Exercise:
The records below should be set down in full, please, without any change.

Collected data:
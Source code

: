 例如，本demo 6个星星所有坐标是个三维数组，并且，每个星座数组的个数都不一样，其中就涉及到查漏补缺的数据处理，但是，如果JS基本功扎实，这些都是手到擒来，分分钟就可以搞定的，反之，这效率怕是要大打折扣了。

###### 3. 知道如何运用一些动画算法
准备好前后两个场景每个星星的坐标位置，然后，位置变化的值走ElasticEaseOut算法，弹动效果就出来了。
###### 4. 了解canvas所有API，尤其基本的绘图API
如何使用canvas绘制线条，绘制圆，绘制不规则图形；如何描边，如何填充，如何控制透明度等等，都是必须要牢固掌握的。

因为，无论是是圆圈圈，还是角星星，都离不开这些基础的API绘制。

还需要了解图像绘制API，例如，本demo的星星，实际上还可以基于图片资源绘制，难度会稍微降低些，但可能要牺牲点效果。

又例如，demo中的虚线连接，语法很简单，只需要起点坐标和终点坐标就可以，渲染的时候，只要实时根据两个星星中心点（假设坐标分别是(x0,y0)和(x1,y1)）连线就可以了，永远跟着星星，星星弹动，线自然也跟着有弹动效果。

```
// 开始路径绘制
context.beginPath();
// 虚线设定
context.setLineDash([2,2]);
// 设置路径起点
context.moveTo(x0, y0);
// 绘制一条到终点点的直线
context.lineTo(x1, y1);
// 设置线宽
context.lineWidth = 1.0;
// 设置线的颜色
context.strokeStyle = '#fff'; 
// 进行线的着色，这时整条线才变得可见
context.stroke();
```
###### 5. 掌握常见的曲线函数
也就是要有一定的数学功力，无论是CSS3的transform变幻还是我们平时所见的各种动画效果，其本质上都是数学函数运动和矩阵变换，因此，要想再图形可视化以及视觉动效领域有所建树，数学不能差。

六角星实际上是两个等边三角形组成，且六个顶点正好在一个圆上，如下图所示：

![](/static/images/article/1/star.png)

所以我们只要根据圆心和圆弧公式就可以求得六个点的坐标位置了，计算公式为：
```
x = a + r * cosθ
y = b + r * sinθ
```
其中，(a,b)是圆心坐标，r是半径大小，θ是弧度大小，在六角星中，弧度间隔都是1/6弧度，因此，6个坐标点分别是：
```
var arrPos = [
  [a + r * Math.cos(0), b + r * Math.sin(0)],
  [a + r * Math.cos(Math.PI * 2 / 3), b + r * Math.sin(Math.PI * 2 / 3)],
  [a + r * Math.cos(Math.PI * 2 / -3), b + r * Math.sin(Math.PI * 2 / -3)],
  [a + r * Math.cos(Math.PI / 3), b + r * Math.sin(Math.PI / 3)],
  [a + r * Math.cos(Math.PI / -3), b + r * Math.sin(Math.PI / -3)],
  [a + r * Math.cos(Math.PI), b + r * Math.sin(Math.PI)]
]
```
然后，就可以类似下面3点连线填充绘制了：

Your response:
Source code

: 例如，本demo 6个星星所有坐标是个三维数组，并且，每个星座数组的个数都不一样，其中就涉及到查漏补缺的数据处理，但是，如果JS基本功扎实，这些都是手到擒来，分分钟就可以搞定的，反之，这效率怕是要大打折扣了。

###### 3. 知道如何运用一些动画算法
准备好前后两个场景每个星星的坐标位置，然后，位置变化的值走ElasticEaseOut算法，弹动效果就出来了。
###### 4. 了解canvas所有API，尤其基本的绘图API
如何使用canvas绘制线条，绘制圆，绘制不规则图形；如何描边，如何填充，如何控制透明度等等，都是必须要牢固掌握的。

因为，无论是是圆圈圈，还是角星星，都离不开这些基础的API绘制。

还需要了解图像绘制API，例如，本demo的星星，实际上还可以基于图片资源绘制，难度会稍微降低些，但可能要牺牲点效果。

又例如，demo中的虚线连接，语法很简单，只需要起点坐标和终点坐标就可以，渲染的时候，只要实时根据两个星星中心点（假设坐标分别是(x0,y0)和(x1,y1)）连线就可以了，永远跟着星星，星星弹动，线自然也跟着有弹动效果。

```
// 开始路径绘制
context.beginPath();
// 虚线设定
context.setLineDash([2,2]);
// 设置路径起点
context.moveTo(x0, y0);
// 绘制一条到终点点的直线
context.lineTo(x1, y1);
// 设置线宽
context.lineWidth = 1.0;
// 设置线的颜色
context.strokeStyle = '#fff'; 
// 进行线的着色，这时整条线才变得可见
context.stroke();
```
###### 5. 掌握常见的曲线函数
也就是要有一定的数学功力，无论是CSS3的transform变幻还是我们平时所见的各种动画效果，其本质上都是数学函数运动和矩阵变换，因此，要想再图形可视化以及视觉动效领域有所建树，数学不能差。

六角星实际上是两个等边三角形组成，且六个顶点正好在一个圆上，如下图所示：

![](/static/images/article/1/star.png)

所以我们只要根据圆心和圆弧公式就可以求得六个点的坐标位置了，计算公式为：
```
x = a + r * cosθ
y = b + r * sinθ
```
其中，(a,b)是圆心坐标，r是半径大小，θ是弧度大小，在六角星中，弧度间隔都是1/6弧度，因此，6个坐标点分别是：
```
var arrPos = [
  [a + r * Math.cos(0), b + r * Math.sin(0)],
  [a + r * Math.cos(Math.PI * 2 / 3), b + r * Math.sin(Math.PI * 2 / 3)],
  [a + r * Math.cos(Math.PI * 2 / -3), b + r * Math.sin(Math.PI * 2 / -3)],
  [a + r * Math.cos(Math.PI / 3), b + r * Math.sin(Math.PI / 3)],
  [a + r * Math.cos(Math.PI / -3), b + r * Math.sin(Math.PI / -3)],
  [a + r * Math.cos(Math.PI), b + r * Math.sin(Math.PI)]
]
```
然后，就可以类似下面3点连线填充绘制了：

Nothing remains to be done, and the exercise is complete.